[YOUR INSTRUCTIONS]: Report how many lines in the records that follow have the word "hyperref" in them, giving the number and nothing more.

Source texts of formatted documents:

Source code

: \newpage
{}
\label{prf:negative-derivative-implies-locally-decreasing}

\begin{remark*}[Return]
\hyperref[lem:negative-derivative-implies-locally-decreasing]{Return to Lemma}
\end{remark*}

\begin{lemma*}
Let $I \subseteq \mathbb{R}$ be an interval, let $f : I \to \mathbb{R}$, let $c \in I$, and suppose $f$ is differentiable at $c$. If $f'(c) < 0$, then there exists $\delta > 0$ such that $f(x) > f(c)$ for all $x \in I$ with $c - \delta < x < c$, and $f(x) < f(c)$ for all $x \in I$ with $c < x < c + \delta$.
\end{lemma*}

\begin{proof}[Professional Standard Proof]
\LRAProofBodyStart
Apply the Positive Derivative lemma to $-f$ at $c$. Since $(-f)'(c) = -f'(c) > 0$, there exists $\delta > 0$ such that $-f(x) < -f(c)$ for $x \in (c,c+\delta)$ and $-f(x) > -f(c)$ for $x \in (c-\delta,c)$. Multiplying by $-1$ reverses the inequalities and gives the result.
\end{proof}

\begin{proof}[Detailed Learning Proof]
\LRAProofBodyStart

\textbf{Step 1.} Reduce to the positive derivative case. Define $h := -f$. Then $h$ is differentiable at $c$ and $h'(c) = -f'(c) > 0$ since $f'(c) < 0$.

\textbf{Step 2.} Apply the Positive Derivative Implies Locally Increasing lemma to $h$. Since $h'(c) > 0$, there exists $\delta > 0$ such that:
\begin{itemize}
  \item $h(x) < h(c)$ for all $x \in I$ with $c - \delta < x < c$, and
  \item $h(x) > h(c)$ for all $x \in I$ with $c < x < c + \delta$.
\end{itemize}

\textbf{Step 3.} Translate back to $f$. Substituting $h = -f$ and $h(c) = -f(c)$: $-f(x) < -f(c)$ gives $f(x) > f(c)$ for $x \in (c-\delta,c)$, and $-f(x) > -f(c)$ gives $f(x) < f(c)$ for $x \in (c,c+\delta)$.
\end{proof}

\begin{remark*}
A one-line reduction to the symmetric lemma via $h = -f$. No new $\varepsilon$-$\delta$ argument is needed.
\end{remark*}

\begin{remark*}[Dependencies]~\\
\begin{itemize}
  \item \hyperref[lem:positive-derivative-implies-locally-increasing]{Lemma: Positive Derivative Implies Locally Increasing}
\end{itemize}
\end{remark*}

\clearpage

[SOLUTION FOR THIS TASK]: 2